I recently spent a bit of time (quite a bit of time) carefully reconstructing details of a certain Institute in Europe from memory (I visited some years ago) and some photos in order to set the opening scenes of one of the stories for the book project. (What sort of details? Things like what the layout of the rooms are, the style of the building, the number of radiators along the walls, types of windows and black boards, chairs, and so forth. I’m a tiny bit detail-oriented at times, you may have noticed.) I’ve been laying out the opening splash page and the inset panels have a seminar in progress. This was fun to draw. I started out with this view partially roughly constructed with pencil and then since it was small and fiddly, decided to pop it onto the ipad (legacy model) and finish and refine aspects of the drawing digitally.
I remain in two minds about sketching digitally like this.
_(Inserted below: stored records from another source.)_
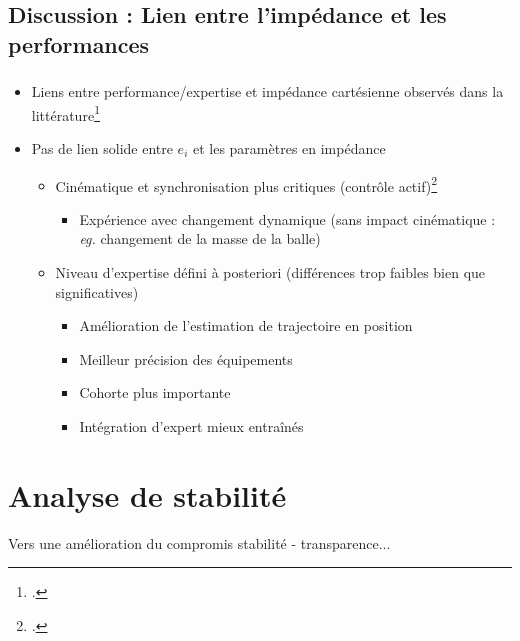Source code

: \documentclass[10pt,xcolor=table]{beamer}
\begin{document}
\subsection{Discussion : Lien entre l'impédance et les performances}
\begin{frame}
	\frametitle{\insertsubsection}
	\begin{itemize}[<+->]
		\item Liens entre performance/expertise et impédance cartésienne observés dans la littérature\footcite{erden_end-point_2015,burdet_central_2001}
		\item Pas de lien solide entre $e_i$ et les paramètres en impédance
		\begin{itemize}
			\item[$\Rightarrow$] Cinématique et synchronisation plus critiques (contrôle actif)\footcite{morice_learning_2007,de_rugy_actively_2003}
			\begin{itemize}
				\item Expérience avec changement dynamique (sans impact cinématique : \textit{eg.} changement de la masse de la balle)
			\end{itemize}
			\item[$\Rightarrow$] Niveau d'expertise défini à posteriori (différences trop faibles bien que significatives)
			\begin{itemize}
				\item Amélioration de l'estimation de trajectoire en position
				\item Meilleur précision des équipements
				\item Cohorte plus importante
				\item Intégration d'expert mieux entraînés
			\end{itemize}
		\end{itemize}
	\end{itemize}
\end{frame}

\section{Analyse de stabilité}

{
	\begin{frame}
	\vspace{-1em}
	\begin{block}{\centering\insertsection}
		Vers une amélioration du compromis stabilité - transparence...
	\end{block}
\end{frame}
}
\end{document}
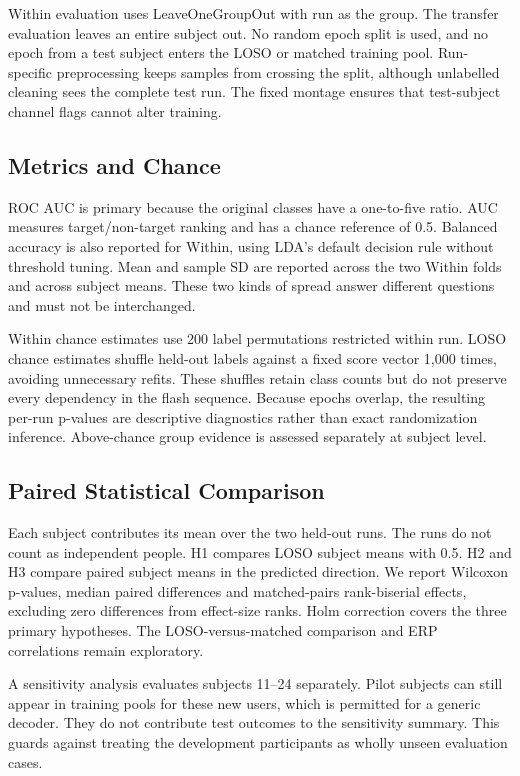 \documentclass[conference]{IEEEtran}
\begin{document}
Within evaluation uses LeaveOneGroupOut with run as the group. The transfer evaluation
leaves an entire subject out. No random epoch split is used, and no epoch from a test
subject enters the LOSO or matched training pool. Run-specific preprocessing keeps
samples from crossing the split, although unlabelled cleaning sees the complete test
run. The fixed montage ensures that test-subject channel flags cannot alter training.

\subsection{Metrics and Chance}
ROC AUC is primary because the original classes have a one-to-five ratio. AUC measures
target/non-target ranking and has a chance reference of 0.5. Balanced accuracy is also
reported for Within, using LDA's default decision rule without threshold tuning.
Mean and sample SD are reported across the two Within folds and across subject means.
These two kinds of spread answer different questions and must not be interchanged.

Within chance estimates use 200 label permutations restricted within run. LOSO chance
estimates shuffle held-out labels against a fixed score vector 1,000 times, avoiding
unnecessary refits. These shuffles retain class counts but do not preserve every
dependency in the flash sequence. Because epochs overlap, the resulting per-run
p-values are descriptive diagnostics rather than exact randomization inference.
Above-chance group evidence is assessed separately at subject level.

\subsection{Paired Statistical Comparison}
Each subject contributes its mean over the two held-out runs. The runs do not count
as independent people. H1 compares LOSO subject means with 0.5. H2 and H3 compare
paired subject means in the predicted direction. We report Wilcoxon p-values, median
paired differences and matched-pairs rank-biserial effects, excluding zero differences
from effect-size ranks. Holm correction covers the three primary hypotheses.
The LOSO-versus-matched comparison and ERP correlations remain exploratory.

A sensitivity analysis evaluates subjects 11--24 separately. Pilot subjects can still
appear in training pools for these new users, which is permitted for a generic decoder.
They do not contribute test outcomes to the sensitivity summary. This guards against
treating the development participants as wholly unseen evaluation cases.
\end{document}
One the one hand, it does let me make corrections and refine rapidly as I go along – and work in detail on something that will ultimately be quite small, but on the other hand it is… I don’t know… just not pencil-ly enough? I’m not calling up any good language for what I feel right now. Maybe later. By far the best faces and lines in this were based on my pencil lines, I’d say. But there were some nice free scribbly moments on the digital side that I liked, so it is a matter of balance, I suppose.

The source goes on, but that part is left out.